What you see is what you get?   November 24th, 2016

​What you see is what you get, no? Not for whiplash patients!

What they see is not always what their brain expects to get. This mismatch between what you get and what you expected to get might cause warning sensations such as feelings of heaviness in the limbs, paraesthesia and even pain.

Can this partially explain the symptoms of patients with chronic whiplash associated disorders? Providing whiplash patients with extra visual input of their neck was not able to reduce pain sensitivity. This is in contrast to patients with low back pain or healthy persons; who experience less pain sensitivity when they see their spine through a mirror or by means of video feedback. If the mismatch between the actual image and the expected image is enlarged, the symptoms become worse.

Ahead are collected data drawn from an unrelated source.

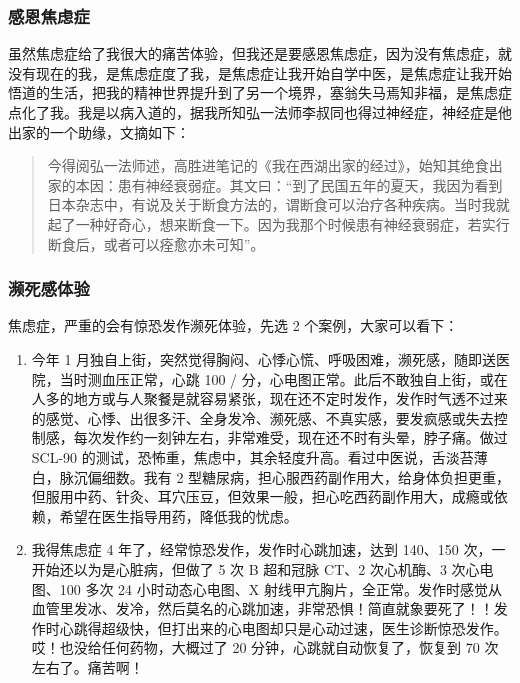 \documentclass[fontset=founder]{ctexart}
\begin{document}
\subsubsection{感恩焦虑症}

虽然焦虑症给了我很大的痛苦体验，但我还是要感恩焦虑症，因为没有焦虑症，就没有现在的我，是焦虑症度了我，是焦虑症让我开始自学中医，是焦虑症让我开始悟道的生活，把我的精神世界提升到了另一个境界，塞翁失马焉知非福，是焦虑症点化了我。我是以病入道的，据我所知弘一法师李叔同也得过神经症，神经症是他出家的一个助缘，文摘如下：

\begin{quote}
    今得阅弘一法师述，高胜进笔记的《我在西湖出家的经过》，始知其绝食出家的本因：患有神经衰弱症。其文曰：“到了民国五年的夏天，我因为看到日本杂志中，有说及关于断食方法的，谓断食可以治疗各种疾病。当时我就起了一种好奇心，想来断食一下。因为我那个时候患有神经衰弱症，若实行断食后，或者可以痊愈亦未可知”。
\end{quote}

\subsubsection{濒死感体验}

焦虑症，严重的会有惊恐发作濒死体验，先选 2 个案例，大家可以看下：

\begin{enumerate}
    \item 今年 1 月独自上街，突然觉得胸闷、心悸心慌、呼吸困难，濒死感，随即送医院，当时测血压正常，心跳 100 / 分，心电图正常。此后不敢独自上街，或在人多的地方或与人聚餐是就容易紧张，现在还不定时发作，发作时气透不过来的感觉、心悸、出很多汗、全身发冷、濒死感、不真实感，要发疯感或失去控制感，每次发作约一刻钟左右，非常难受，现在还不时有头晕，脖子痛。做过 SCL-90 的测试，恐怖重，焦虑中，其余轻度升高。看过中医说，舌淡苔薄白，脉沉偏细数。我有 2 型糖尿病，担心服西药副作用大，给身体负担更重，但服用中药、针灸、耳穴压豆，但效果一般，担心吃西药副作用大，成瘾或依赖，希望在医生指导用药，降低我的忧虑。
    \item 我得焦虑症 4 年了，经常惊恐发作，发作时心跳加速，达到 140、150 次，一开始还以为是心脏病，但做了 5 次 B 超和冠脉 CT、2 次心机酶、3 次心电图、100 多次 24 小时动态心电图、X 射线甲亢胸片，全正常。发作时感觉从血管里发冰、发冷，然后莫名的心跳加速，非常恐惧！简直就象要死了！！发作时心跳得超级快，但打出来的心电图却只是心动过速，医生诊断惊恐发作。哎！也没给任何药物，大概过了 20 分钟，心跳就自动恢复了，恢复到 70 次左右了。痛苦啊！
\end{enumerate}
\end{document}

When chronic whiplash patients were confronted with a modified image of their neck, where the neck looks like it has a bulging similar to the cartoon figure Quasimodo, their physical sensations and symptoms were much stronger. This reaction is site specific, only modified input from the neck provoked this reaction.

All this learns us that patients with chronic whiplash are sensitive to visual feedback of their neck. They react abnormal to both correct and modified visual input, provoking symptoms. The use of visual feedback in therapy might therefore be useful, but similar results as in other pathologies should not be expected. A subject to be continued!

Margot De Kooning

2016  Pain in Motion

References and further reading:

Coming soon:

Sanneke Don, Margot De Kooning, Lennard Voogt, Kelly Ickmans, Liesbeth Daenen, Jo Nijs. The Effect of Visual Feedback of the Neck during Movement in People With Chronic Whiplash-Associated Disorders: an Experimental Study. JOSPT accepted for publication.

De Kooning M, Daenen L, Verhelpen S, Don S, Voogt L, Roussel N, Ickmans K, Van Loo M, Cras P, Nijs J. Abnormal Pain Response to Visual Feedback During Cervical Movements in Chronic Whiplash: An Experimental Study. Pain Practice. 2016 Feb 23.

https://www.ncbi.nlm.nih.gov/pubmed/26913494

Don S, Voogt L, Meeus M, De Kooning M, Nijs J. Sensorimotor Incongruence in People with Musculoskeletal Pain: A Systematic Review. Pain Practice. 2016 May 21.